Atlanta is in the same vein of some of FX’s other recent surreal comedies — though the “comedy” categorization is not really the right way to define it — and could potentially be polarizing. When asked what Glover’s fans will think of it, as it’s such a departure from what we’ve seen of him as Troy on Community or as Childish Gambino, he said,
“Some will be, ‘Oh that’s cool,’ some will be ‘Oh, I hate this thing. I don’t get him’ [But] what was important to me is that this show was personal, and that it had a specific take, because that’s all you can ask for in a show nowadays, having a specific POV.”
The series is funny, often in a low-key way, which is something Glover said after the panel he feels is the most important thing. “Our job on that show into be funny, first and foremost. I never wanted to make a message that was just one thing. I think it’s really whack when shows come out and want to be ‘important.’” At the same time, he also commented that he hope the show can spark conversations about what needs to change to make things better. That is built into the very fabric of the show.

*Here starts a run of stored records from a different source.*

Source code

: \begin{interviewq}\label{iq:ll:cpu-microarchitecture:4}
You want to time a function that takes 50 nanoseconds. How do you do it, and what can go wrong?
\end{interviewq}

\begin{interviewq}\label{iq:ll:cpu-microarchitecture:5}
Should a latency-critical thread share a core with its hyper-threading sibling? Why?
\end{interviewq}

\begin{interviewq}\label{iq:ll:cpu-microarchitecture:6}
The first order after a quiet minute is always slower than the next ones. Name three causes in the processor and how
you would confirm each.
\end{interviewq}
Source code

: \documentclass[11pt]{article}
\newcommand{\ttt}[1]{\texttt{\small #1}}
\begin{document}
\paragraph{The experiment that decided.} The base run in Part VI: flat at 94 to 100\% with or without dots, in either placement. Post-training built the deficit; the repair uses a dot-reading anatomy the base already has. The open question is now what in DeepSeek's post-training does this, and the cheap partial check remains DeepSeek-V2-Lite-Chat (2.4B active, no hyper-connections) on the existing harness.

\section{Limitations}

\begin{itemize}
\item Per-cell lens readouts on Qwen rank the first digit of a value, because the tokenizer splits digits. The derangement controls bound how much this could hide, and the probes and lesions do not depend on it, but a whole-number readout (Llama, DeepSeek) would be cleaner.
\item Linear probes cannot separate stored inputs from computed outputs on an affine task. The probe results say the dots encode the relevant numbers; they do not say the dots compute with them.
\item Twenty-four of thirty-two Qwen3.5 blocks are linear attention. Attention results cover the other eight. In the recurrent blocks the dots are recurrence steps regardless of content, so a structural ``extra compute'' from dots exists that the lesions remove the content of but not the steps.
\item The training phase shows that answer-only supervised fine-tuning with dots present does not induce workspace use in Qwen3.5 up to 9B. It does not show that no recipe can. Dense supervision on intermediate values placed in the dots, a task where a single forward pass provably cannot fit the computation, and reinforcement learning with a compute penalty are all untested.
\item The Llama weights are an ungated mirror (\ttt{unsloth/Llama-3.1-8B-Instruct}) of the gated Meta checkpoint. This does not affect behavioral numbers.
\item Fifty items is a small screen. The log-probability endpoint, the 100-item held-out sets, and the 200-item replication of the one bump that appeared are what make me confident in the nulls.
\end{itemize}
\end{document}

Earlier in the day, FX CEO John Landgraf spoke about how the network was making a big push for diversity in its directing talent, which some commented shows in how they are investing in series like Atlanta. Glover said it’s not just about the word diversity — which he’s “done with,” likening it to “tolerance” 10 years ago — but just “Allow cool shit to be made. The worst thing in the world is to hear ‘that’s really good … for an indie movie’ or ‘that’s really good … for a black show,’ or ‘that’s really good … for a gay show.’ That’s whack.” The key, as he put it, is “if you make something cool for no money, [the studios] will pay attention to it.”
Glover was also — of course — asked about his role in Spider-Man: Homecoming, which he could not — of course — talk about. But he did say that he didn’t catch Marvel’s attention so much as “it was kind of an accident, I wasn’t really out there trying to do that, the internet kind did that. But now I get to see it from the inside, which is all you can ask for as a fan.”
Back to Atlanta; when I spoke to Glover at a press party for Fox and FX and told him that (as an ATLien) I was a little wary of the boldness of the show calling itself “Atlanta,” which he acknowledged is a big thing. But he also said that if the locals like the show, he will feel like he succeeded. And yes, he’s been thinking a lot about Season 2.
Atlanta premieres September 6th on FX.